So, why would ABC report such fallacious figures, when the pollster must certainly know that the public usually supports cuts in general – but just not for specific programs?

If we assume no partisan bias intended by ABC and the Washington Post, then the answer must lie in economics: Pew asked several questions with several response options, to get a more detailed look at what the public is thinking, while ABC/WP asked just two quick questions, giving them a quick news story at a much lower price. Apparently, what the public was actually thinking mattered less to ABC and the Washington Post than getting some plausible-sounding story in the news.

I’ve suggested why the ABC/WP poll is misleading. So, why is the Pew poll misleading as well?

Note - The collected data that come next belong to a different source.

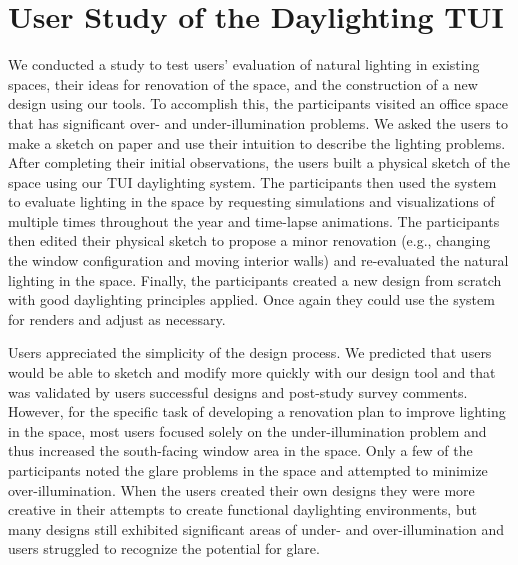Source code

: \documentclass[10pt,twocolumn,letterpaper]{article}
\begin{document}

\section{User Study of the Daylighting TUI}

We conducted a study to test users' evaluation of natural
lighting in existing spaces, their ideas for renovation of the space,
and the construction of a new design using our tools.  To accomplish
this, the participants visited an office space that has significant
over- and under-illumination problems.  We asked the users to make a
sketch on paper and use their intuition to describe the lighting
problems.
%
After completing their initial observations, the users built a
physical sketch of the space using our TUI daylighting system.  The
participants then used the system to evaluate lighting in the space by
requesting simulations and visualizations of multiple times throughout
the year and time-lapse animations.
%
The participants then edited their physical sketch to 
propose a minor renovation (e.g., changing the window configuration
and moving interior walls) and re-evaluated the natural lighting in
the space.
%
Finally, the participants
created a new design from scratch with good daylighting principles
applied.  Once again they could use the system for renders and adjust
as necessary.

Users appreciated the simplicity of the design process.  We predicted
that users would be able to sketch and modify more quickly with our
design tool and that was validated by users successful designs and
post-study survey comments.
%
However, for the specific task of developing a renovation plan to
improve lighting in the space, most users focused solely on the
under-illumination problem and thus increased the south-facing window
area in the space. 
%
%
Only a few of the participants noted the glare problems in the space
and attempted to minimize over-illumination.
%
When the users created their own designs they were more creative in
their attempts to create functional daylighting environments, but many
designs still exhibited significant areas of under- and
over-illumination and users struggled to recognize the potential for
glare.
\end{document}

The answer: Most people don’t have a clue as to how much money is being spent on any of the programs, or what cuts would do to those programs. In fact, Pew doesn’t even provide an amount for the “cuts” in spending. It just asks in general if people want more, less or the same amount of spending (and provides no explicit “don’t know” option). In 14 of the 19 programs, a plurality wanted spending to remain the same. That’s a default position: If you don’t have a clue, then keep spending the same.

An indication of how little people really know about such issues is revealed in an earlier Pew poll, which reported that only about a quarter of the American public was paying close attention to the sequester debate. Yet, the sequester poll, which used forced choice questions to gloss over public ignorance, shows that from 92% to 99% of the respondents expressed opinions about spending. Go figure!

The Pew poll on the sequester does measure some general attitude about each program, but to suggest the poll is an accurate reflection of how much people really know and want with respect to government spending is misleading.